> _Listed records_:
# # # # #

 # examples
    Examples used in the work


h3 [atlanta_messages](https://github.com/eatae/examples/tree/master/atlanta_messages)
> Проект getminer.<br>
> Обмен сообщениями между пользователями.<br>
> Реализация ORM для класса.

# # # # #

For this exercise, please copy exactly the lines from the one holding "сообщениями между пользователями.<br>" through the end of the records, the first and last included.

> Обмен сообщениями между пользователями.<br>
> Реализация ORM для класса.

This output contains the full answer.